Take time to remember on Memorial Day

Published 4:13 pm Wednesday, May 21, 2003

By By ROBERT BLANKENSHIP - Managing Editor
This weekend, families, friends and communities across our nation will congregate to celebrate Memorial Day. For many, the holiday this year has taken on a new meaning as they now know what it is like to fear for the safety of a loved one who is fighting in an armed conflict.
Memorial Day, originally called Decoration Day, is a day of remembrance for those who have died in our nation's service. There are varied stories about its beginning, with over two dozen cities and towns said to be the birthplace of Memorial Day.
There is some evidence that points to organized women's groups of the South who decorated graves before the end of the Civil War. But, in May 1966, President Lyndon Johnson declared Waterloo, N.Y. the official birthplace of Memorial Day.
It's difficult to prove the origins of the day. It is more likely that it had many separate beginnings.

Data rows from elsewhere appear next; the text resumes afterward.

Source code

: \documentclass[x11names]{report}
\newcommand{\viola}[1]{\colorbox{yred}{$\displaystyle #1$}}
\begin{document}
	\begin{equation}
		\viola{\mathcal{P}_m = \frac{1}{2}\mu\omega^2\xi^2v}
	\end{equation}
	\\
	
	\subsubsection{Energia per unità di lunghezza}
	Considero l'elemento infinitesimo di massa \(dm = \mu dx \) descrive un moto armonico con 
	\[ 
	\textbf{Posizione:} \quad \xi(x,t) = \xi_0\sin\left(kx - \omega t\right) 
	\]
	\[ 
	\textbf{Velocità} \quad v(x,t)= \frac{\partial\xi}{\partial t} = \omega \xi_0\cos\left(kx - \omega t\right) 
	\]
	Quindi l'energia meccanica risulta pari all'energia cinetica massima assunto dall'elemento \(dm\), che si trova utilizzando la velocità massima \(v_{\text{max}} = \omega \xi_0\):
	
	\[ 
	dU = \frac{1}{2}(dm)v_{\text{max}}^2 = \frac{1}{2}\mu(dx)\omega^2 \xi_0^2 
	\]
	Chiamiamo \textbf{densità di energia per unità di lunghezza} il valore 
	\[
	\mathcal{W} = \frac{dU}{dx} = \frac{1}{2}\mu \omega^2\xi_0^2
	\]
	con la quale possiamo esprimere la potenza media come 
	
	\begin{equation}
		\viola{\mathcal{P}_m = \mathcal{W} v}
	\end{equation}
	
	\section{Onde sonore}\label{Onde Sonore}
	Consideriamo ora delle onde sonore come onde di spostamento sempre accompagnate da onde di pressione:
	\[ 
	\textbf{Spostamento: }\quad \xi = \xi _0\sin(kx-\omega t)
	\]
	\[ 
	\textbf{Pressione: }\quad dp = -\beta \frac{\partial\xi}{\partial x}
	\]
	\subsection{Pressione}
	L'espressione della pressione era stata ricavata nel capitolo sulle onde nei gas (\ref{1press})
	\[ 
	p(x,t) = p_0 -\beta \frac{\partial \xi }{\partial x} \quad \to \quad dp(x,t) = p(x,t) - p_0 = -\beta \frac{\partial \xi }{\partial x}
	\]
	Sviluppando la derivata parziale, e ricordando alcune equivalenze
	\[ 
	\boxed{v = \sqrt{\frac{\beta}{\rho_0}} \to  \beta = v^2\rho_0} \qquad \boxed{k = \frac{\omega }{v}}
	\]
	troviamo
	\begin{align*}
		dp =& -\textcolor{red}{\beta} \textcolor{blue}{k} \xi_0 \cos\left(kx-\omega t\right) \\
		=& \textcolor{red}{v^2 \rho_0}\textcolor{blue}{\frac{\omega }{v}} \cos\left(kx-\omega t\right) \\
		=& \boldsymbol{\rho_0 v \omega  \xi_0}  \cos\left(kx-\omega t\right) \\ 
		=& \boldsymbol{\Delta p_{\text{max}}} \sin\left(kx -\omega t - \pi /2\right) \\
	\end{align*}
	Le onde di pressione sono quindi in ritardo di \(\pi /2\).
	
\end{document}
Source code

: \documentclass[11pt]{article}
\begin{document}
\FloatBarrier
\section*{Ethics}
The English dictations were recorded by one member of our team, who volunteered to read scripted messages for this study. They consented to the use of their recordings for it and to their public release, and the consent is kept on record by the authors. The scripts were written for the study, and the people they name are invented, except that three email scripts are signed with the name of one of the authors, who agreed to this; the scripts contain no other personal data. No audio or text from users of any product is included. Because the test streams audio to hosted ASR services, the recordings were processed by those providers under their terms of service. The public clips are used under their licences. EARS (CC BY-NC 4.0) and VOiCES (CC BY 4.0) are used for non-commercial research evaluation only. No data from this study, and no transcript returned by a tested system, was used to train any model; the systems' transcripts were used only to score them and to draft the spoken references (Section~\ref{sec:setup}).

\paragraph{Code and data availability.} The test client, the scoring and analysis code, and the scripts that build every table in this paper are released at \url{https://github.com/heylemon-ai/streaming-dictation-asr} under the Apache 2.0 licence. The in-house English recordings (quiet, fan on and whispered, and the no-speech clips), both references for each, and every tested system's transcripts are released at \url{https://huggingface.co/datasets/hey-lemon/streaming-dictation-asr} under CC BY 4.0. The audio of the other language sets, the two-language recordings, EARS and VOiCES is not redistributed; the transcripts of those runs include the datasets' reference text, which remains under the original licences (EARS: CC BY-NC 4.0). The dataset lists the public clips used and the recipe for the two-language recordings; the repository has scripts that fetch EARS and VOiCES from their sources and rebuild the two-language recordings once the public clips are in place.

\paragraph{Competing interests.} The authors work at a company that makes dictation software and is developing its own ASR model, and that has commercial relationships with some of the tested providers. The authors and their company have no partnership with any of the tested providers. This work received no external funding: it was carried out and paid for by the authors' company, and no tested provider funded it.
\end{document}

The first Memorial Day was officially proclaimed on May 5, 1868 by General John Logan, national commander of the Grand Army of the Republic, in his General Order No. 11, and was first observed on May 30, 1868, when flowers were placed on the graves of Union and Confederate soldiers at Arlington National Cemetery. The first state to officially recognize the holiday was New York in 1873. By 1890 it was recognized by all of the northern states. The South refused to acknowledge the day, honoring their dead on separate days until after World War I - when the holiday changed from honoring just those who died fighting in the Civil War to honoring Americans who died fighting in any war.
But now the holiday is an American staple, celebrated in almost every state on the last Monday in May. That day became the official holiday of Memorial Day when it was passed by Congress with the National Holiday Act, P.L. 90 – 363, in 1971 to ensure a three day weekend for Federal holidays.
Although several southern states have an additional holiday for honoring the Confederate war dead: January 19 in Texas, April 26 in Alabama, Florida, Georgia, and Mississippi; May 10 in South Carolina; and June 3 (Jefferson Davis' birthday) in Louisiana and Tennessee.
After events of the past several years, it seems that Memorial Day is more important than ever. To take time to remember those who fought and died for our nation's causes is something we often take for granted. In December 2000, President Bill Clinton passed a resolution asking Americans to re-educate themselves about Memorial Day by offering a "Moment of Remembrance." Part of a memorandum signed by Clinton read as follows:
Let us all take a moment this Memorial Day to remember and thank those who fought and died for the American way of life. These soldiers gave their lives for our freedom, the least we can do is give them a few moments of our own time.